Table 1 shows the following points.

The functional films of Examples 1 to 4 are excellent in optical isotropy and flex resistance. In addition, the process film can be peeled off without adversely affecting the remaining laminate.

On the other hand, the functional film of Comparative Example 1 could not peel the process film cleanly, and could not perform optical isotropic evaluation and flexural resistance evaluation.
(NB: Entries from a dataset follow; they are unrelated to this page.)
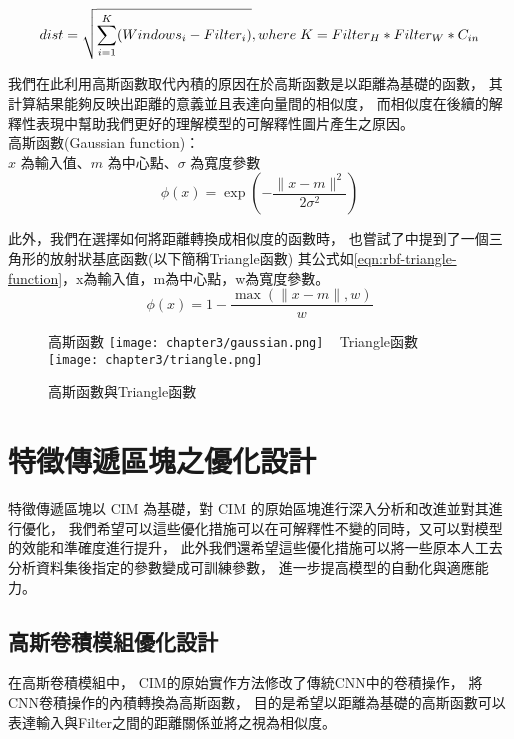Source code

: \documentclass[class=NCU_thesis, crop=false]{standalone}
\begin{document}
	\begin{equation}
	    \label{eq:eq-EulideanDist}
	    dist = \sqrt{\sum_{i = 1}^{K} (Windows_{i} - Filter_{i})},\\ where \; K = Filter_{H} * Filter_{W} * C_{in}
	\end{equation}

		我們在此利用高斯函數取代內積的原因在於高斯函數是以距離為基礎的函數，
	其計算結果能夠反映出距離的意義並且表達向量間的相似度，
	而相似度在後續的解釋性表現中幫助我們更好的理解模型的可解釋性圖片產生之原因。\\
	高斯函數(Gaussian function)：\\
	  $x$ 為輸入值、$m$ 為中心點、$\sigma$ 為寬度參數
	  \begin{equation}
	      \label{eqn:rbf-gaussian-function}
	      \phi (x) = \exp \left( -\frac{\| x-m \|^2}{2\sigma ^2} \right) 
	  \end{equation}

  	此外，我們在選擇如何將距離轉換成相似度的函數時，
  	也嘗試了\cite{YangCNNInterpretable}中提到了一個三角形的放射狀基底函數(以下簡稱Triangle函數)
  	其公式如\cref{eqn:rbf-triangle-function}，x為輸入值，m為中心點，w為寬度參數。
  	\begin{equation}
      \label{eqn:rbf-triangle-function}
      \phi (x) = 1 - \frac{ \max \left( \| x-m \|, w \right)}{w}
  	\end{equation}

  	\begin{figure}[H]
    \centering
    \subcaptionbox
        {高斯函數
        \label{fig:gaussian}}
        {\texttt{[image: chapter3/gaussian.png]}}
    ~
    \subcaptionbox
        {Triangle函數
        \label{fig:triangle}}
        {\texttt{[image: chapter3/triangle.png]}}
    \caption{高斯函數與Triangle函數\cite{YangCNNInterpretable}}
    \label{fig:rbf}
	\end{figure}


\pagebreak
\section{特徵傳遞區塊之優化設計}
\label{chapter:chapter3.4}
特徵傳遞區塊以 CIM 為基礎，對 CIM 的原始區塊進行深入分析和改進並對其進行優化，
我們希望可以這些優化措施可以在可解釋性不變的同時，又可以對模型的效能和準確度進行提升，
此外我們還希望這些優化措施可以將一些原本人工去分析資料集後指定的參數變成可訓練參數，
進一步提高模型的自動化與適應能力。

	\subsection{高斯卷積模組優化設計}
	在高斯卷積模組中，
	CIM的原始實作方法修改了傳統CNN\cite{726791}中的卷積操作，
	將CNN卷積操作的內積轉換為高斯函數，
	目的是希望以距離為基礎的高斯函數可以表達輸入與Filter之間的距離關係並將之視為相似度。
\end{document}
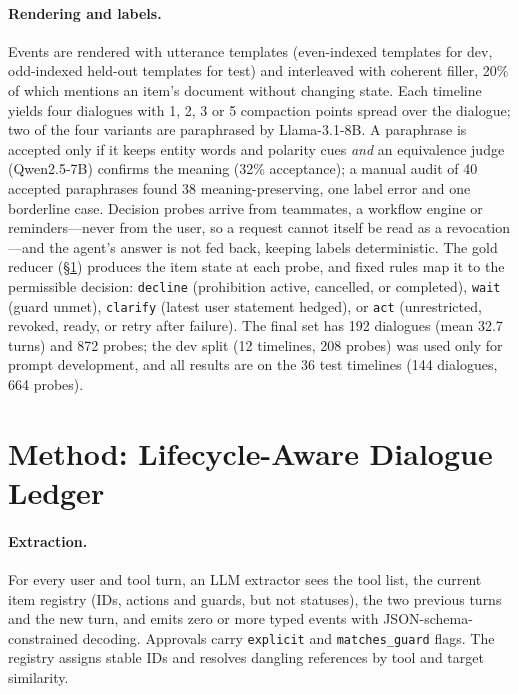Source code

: \documentclass[11pt]{article}
\newcommand{\st}[1]{\texttt{#1}}
\begin{document}
\paragraph{Rendering and labels.} Events are rendered with utterance templates (even-indexed templates for dev, odd-indexed held-out templates for test) and interleaved with coherent filler, 20\% of which mentions an item's document without changing state. Each timeline yields four dialogues with 1, 2, 3 or 5 compaction points spread over the dialogue; two of the four variants are paraphrased by Llama-3.1-8B. A paraphrase is accepted only if it keeps entity words and polarity cues \emph{and} an equivalence judge (Qwen2.5-7B) confirms the meaning (32\% acceptance); a manual audit of 40 accepted paraphrases found 38 meaning-preserving, one label error and one borderline case. Decision probes arrive from teammates, a workflow engine or reminders---never from the user, so a request cannot itself be read as a revocation---and the agent's answer is not fed back, keeping labels deterministic. The gold reducer (\S\ref{sec:method}) produces the item state at each probe, and fixed rules map it to the permissible decision: \st{decline} (prohibition active, cancelled, or completed), \st{wait} (guard unmet), \st{clarify} (latest user statement hedged), or \st{act} (unrestricted, revoked, ready, or retry after failure). The final set has 192 dialogues (mean 32.7 turns) and 872 probes; the dev split (12 timelines, 208 probes) was used only for prompt development, and all results are on the 36 test timelines (144 dialogues, 664 probes).

\section{Method: Lifecycle-Aware Dialogue Ledger}
\label{sec:method}

\paragraph{Extraction.} For every user and tool turn, an LLM extractor sees the tool list, the current item registry (IDs, actions and guards, but not statuses), the two previous turns and the new turn, and emits zero or more typed events with JSON-schema-constrained decoding. Approvals carry \st{explicit} and \st{matches\_guard} flags. The registry assigns stable IDs and resolves dangling references by tool and target similarity.
\end{document}
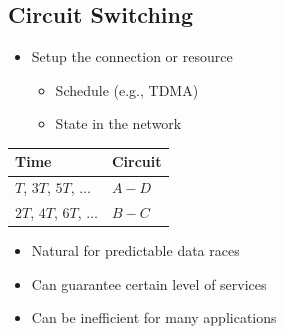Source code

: \subsection{Circuit Switching}
\begin{itemize}[nosep]
    \item Setup the connection or resource
          \begin{itemize}[nosep]
              \item Schedule (e.g., TDMA)
              \item State in the network
          \end{itemize}
\end{itemize}
\begin{multicols}{2}
    \begin{figure}[H]
    \end{figure}

    \begin{table}[H]
        \begin{tabular}{l l}
            Time                      & Circuit \\\toprule
            $T$, $3T$, $5T$, $\dots$  & $A - D$ \\
            $2T$, $4T$, $6T$, $\dots$ & $B - C$
        \end{tabular}
    \end{table}
\end{multicols}
\begin{itemize}[nosep]
    \item Natural for predictable data races
    \item Can guarantee certain level of services
    \item Can be inefficient for many applications
\end{itemize}
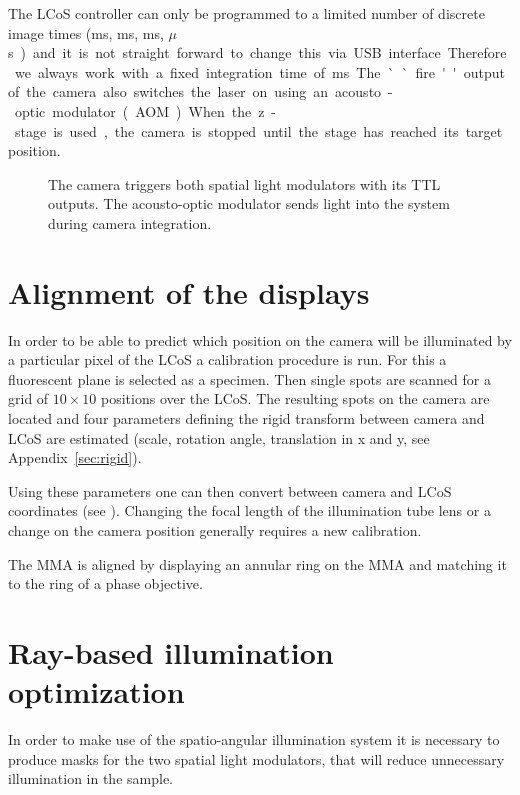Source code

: The LCoS controller can only be programmed to a limited number of
discrete image times (\unit[20]{ms}, \unit[10]{ms}, \unit[5]{ms},
\unit[200]{$\mu$s}) and it is not straight forward to change this via
USB interface. Therefore we always work with a fixed integration time
of \unit[20]{ms}. The ``fire'' output of the camera also switches the
laser on using an acousto-optic modulator (AOM).

When the z-stage is used, the camera is stopped until the stage has
reached its target position.

\begin{figure}[!hbt]
  \centering
  
  \caption{The camera triggers both spatial light modulators with its
    TTL outputs. The acousto-optic modulator sends light into the
    system during camera integration.}
  \label{fig:memi-electronics}
\end{figure}

\section{Alignment of the displays}

In order to be able to predict which position on the camera will be
illuminated by a particular pixel of the LCoS a calibration procedure
is run. For this a fluorescent plane is selected as a specimen. Then
single spots are scanned for a grid of $10\times10$ positions over the
LCoS. The resulting spots on the camera are located and four
parameters defining the rigid transform between camera and LCoS are
estimated (scale, rotation angle, translation in x and y, see
Appendix~\ref{sec:rigid}).

Using these parameters one can then convert between camera and LCoS
coordinates (see ). Changing the focal
length of the illumination tube lens or a change on the camera position
generally requires a new calibration.


The MMA is aligned by displaying an annular ring on the MMA and
matching it to the ring of a phase objective.


\section{Ray-based illumination optimization}
In order to make use of the spatio-angular illumination system it is
necessary to produce masks for the two spatial light modulators, that
will reduce unnecessary illumination in the sample.

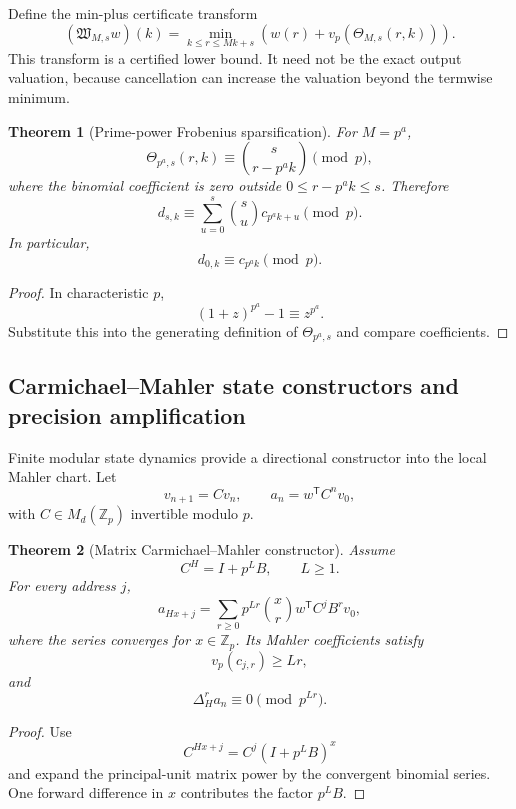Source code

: \documentclass[11pt]{article}
\newtheorem{theorem}{Theorem}[section]
\theoremstyle{definition}
\theoremstyle{remark}
\begin{document}
Define the min-plus certificate transform
\[
 \boxed{
 (\mathfrak W_{M,s}w)(k)
 =
 \min_{k\leq r\leq Mk+s}
 \left(w(r)+v_p(\Theta_{M,s}(r,k))\right).}
\]
This transform is a certified lower bound.  It need not be the exact output valuation, because cancellation can increase the valuation beyond the termwise minimum.

\begin{theorem}[Prime-power Frobenius sparsification]
\label{thm:block08-frobenius-sparsity}
For \(M=p^a\),
\[
 \boxed{
 \Theta_{p^a,s}(r,k)
 \equiv
 \binom{s}{r-p^ak}
 \pmod p,}
\]
where the binomial coefficient is zero outside \(0\leq r-p^ak\leq s\).  Therefore
\[
 \boxed{
 d_{s,k}
 \equiv
 \sum_{u=0}^{s}\binom su c_{p^ak+u}
 \pmod p.}
\]
In particular,
\[
 \boxed{d_{0,k}\equiv c_{p^ak}\pmod p.}
\]
\end{theorem}

\begin{proof}
In characteristic \(p\),
\[
 (1+z)^{p^a}-1\equiv z^{p^a}.
\]
Substitute this into the generating definition of \(\Theta_{p^a,s}\) and compare coefficients.
\end{proof}

\subsection{Carmichael--Mahler state constructors and precision amplification}
\label{subsec:block08-carmichael}

Finite modular state dynamics provide a directional constructor into the local Mahler chart.  Let
\[
 v_{n+1}=Cv_n,
 \qquad
 a_n=w^{\mathsf T}C^nv_0,
\]
with \(C\in M_d(\mathbb Z_p)\) invertible modulo \(p\).

\begin{theorem}[Matrix Carmichael--Mahler constructor]
\label{thm:block08-matrix-carmichael}
Assume
\[
 C^H=I+p^LB,
 \qquad L\geq1.
\]
For every address \(j\),
\[
 \boxed{
 a_{Hx+j}
 =
 \sum_{r\geq0}
 p^{Lr}\binom xr
 w^{\mathsf T}C^jB^rv_0,}
\]
where the series converges for \(x\in\mathbb Z_p\).  Its Mahler coefficients satisfy
\[
 \boxed{v_p(c_{j,r})\geq Lr,}
\]
and
\[
 \boxed{\Delta_H^r a_n\equiv0\pmod{p^{Lr}}.}
\]
\end{theorem}

\begin{proof}
Use
\[
 C^{Hx+j}=C^j(I+p^LB)^x
\]
and expand the principal-unit matrix power by the convergent binomial series.  One forward difference in \(x\) contributes the factor \(p^LB\).
\end{proof}
\end{document}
Moreover, the functional film of the comparative example 2 is inferior to bending resistance.

Claims (14)

As a functional film which has a process film, the resin coat layer formed directly on the said process film, and the gas barrier layer formed on the said resin coat layer directly or through another layer,
The functional film in which the said resin coat layer consists of hardened | cured material of the curable composition containing an energy curable resin and an inorganic filler. The method of claim 1,
The said inorganic filler is a functional film whose surface is modified with the organic compound. The method of claim 2,
The functional film in which the organic compound used for the modification of the surface of the inorganic filler contains a group containing a reactive unsaturated bond. The method according to any one of claims 1 to 3,
The functional film whose resin component of the said process film is polyester-type resin. The method according to any one of claims 1 to 4,
The functional film whose thickness of the said process film is 10-300 micrometers. The method according to any one of claims 1 to 5,
The functional film whose thickness of the said resin coat layer is 0.1-10 micrometers. The method according to any one of claims 1 to 6,
The functional film whose cross-sectional maximum height Rt of the roughness curve of the surface on the opposite side to the side which contact | connects a process film of the said resin coat layer is 1-200 nm. The method according to any one of claims 1 to 7,
The gas barrier layer is at least one selected from the group consisting of silicon oxides, silicon nitrides, silicon fluorides, silicon carbides, metal oxides, metal nitrides, metal fluorides, metal carbides, and composite compounds containing elements constituting these compounds A functional film containing a species. The method according to any one of claims 1 to 8,
The gas barrier layer is obtained by modifying the surface of a layer that can be changed to a layer containing an inorganic compound by undergoing a modification treatment. The method according to any one of claims 1 to 9,
The functional film whose thickness of the said gas barrier layer is 20-3000 nm. The method according to any one of claims 1 to 10,
Furthermore, the functional film which has an adhesive bond layer, The said adhesive bond layer is formed on the said gas barrier layer directly or through another layer. The method according to any one of claims 1 to 11,
In accordance with JIS K5600-5, after performing a mandrel bending test with a diameter of 6 mm, the water vapor transmission rate under conditions of temperature 40 degreeC and 90% of a relative humidity is less than 0.2 g * m <^-2> day <^-1> . The method according to any one of claims 1 to 12,
Functional film to use for optical device. The device formed by peeling and removing a process film, after affixing the functional film in any one of Claims 1-13 to a target object.